Alevilerin başta SHP olmak üzere sol partiler ve “sol”un güvenilir isimleriyle yeni bir parti kurma projesi.
İlk aşamada doğru bir teşhisle yola çıkılıyor.
Dersim tartışmasından sonra CHP’ye soğuk bakmaya başlayan Alevi kesiminin oylarını “sol”da yeni bir soluk arayanlarla bütünleştirmek teorik olarak kulak tırmalamıyor.
Türkiye nüfusunun yüzde 6-10’u olarak tahmin edilen Alevi yurttaşların CHP’den uzaklaşsalar bile AKP’ye oy verme olasılığı yok denecek kadar az.
Ama “kendilerinden” diye gördükleri yeni bir partiye yönelmeleri umulabilir.

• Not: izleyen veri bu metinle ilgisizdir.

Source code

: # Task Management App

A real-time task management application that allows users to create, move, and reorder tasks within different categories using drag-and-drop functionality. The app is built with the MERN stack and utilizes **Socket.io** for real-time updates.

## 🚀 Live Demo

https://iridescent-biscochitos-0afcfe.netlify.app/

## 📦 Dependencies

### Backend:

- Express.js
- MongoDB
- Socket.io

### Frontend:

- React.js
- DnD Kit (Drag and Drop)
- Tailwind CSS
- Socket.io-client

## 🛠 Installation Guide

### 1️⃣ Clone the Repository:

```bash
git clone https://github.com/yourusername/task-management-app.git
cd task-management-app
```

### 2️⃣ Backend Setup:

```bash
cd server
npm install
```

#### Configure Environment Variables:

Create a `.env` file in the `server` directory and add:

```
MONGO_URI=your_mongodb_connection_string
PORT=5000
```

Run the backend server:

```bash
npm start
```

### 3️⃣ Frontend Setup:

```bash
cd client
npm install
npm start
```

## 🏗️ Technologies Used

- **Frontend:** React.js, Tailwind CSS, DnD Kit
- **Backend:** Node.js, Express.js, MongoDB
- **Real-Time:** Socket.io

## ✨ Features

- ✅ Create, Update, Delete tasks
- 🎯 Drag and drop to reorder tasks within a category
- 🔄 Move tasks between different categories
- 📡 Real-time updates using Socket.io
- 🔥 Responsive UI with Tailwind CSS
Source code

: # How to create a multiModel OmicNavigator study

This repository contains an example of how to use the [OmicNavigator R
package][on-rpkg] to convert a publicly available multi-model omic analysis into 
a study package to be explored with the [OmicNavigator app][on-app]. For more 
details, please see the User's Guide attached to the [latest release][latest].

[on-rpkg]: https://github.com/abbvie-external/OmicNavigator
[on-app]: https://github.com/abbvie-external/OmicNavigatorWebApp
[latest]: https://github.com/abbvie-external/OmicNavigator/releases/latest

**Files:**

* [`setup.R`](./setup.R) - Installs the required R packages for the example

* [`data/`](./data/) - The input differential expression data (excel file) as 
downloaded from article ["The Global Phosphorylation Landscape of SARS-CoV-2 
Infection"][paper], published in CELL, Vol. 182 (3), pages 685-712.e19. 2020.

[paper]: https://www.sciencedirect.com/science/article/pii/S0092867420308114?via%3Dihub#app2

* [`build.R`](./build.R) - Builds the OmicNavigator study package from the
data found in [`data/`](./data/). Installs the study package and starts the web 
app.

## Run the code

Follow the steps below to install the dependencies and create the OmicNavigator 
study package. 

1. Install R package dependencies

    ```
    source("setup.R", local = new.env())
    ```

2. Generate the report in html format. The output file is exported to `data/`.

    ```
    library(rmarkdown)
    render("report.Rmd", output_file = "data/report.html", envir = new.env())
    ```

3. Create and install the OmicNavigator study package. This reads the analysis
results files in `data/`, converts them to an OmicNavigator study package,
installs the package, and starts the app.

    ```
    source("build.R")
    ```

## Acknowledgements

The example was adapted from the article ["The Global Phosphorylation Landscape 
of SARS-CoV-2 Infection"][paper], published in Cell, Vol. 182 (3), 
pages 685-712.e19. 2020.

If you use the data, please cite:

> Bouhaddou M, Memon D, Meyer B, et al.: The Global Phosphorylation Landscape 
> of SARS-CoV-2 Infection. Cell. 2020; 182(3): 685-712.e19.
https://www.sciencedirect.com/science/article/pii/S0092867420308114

Fakat Sarıgül Hareketi’nin önündeki soru işareti, bu yeni partinin de handikabı olabilir.
Yani...
“Barajı aşamayacaksa acaba CHP oylarını bölecek bir yanlışlık mı yapmış oluyoruz?” sorgulaması belirleyicidir.
Her iki oluşumun da öncelikli hedefi barajı aşabilecek potansiyele sahip olduğu kanısını verebilmektir.
Ayrıca...
Dededen bu yana 3-4 nesildir CHP’ye oy verenlerin kolay kolay bu kökten ayrılmaları beklentisi de abartılı olmamalı.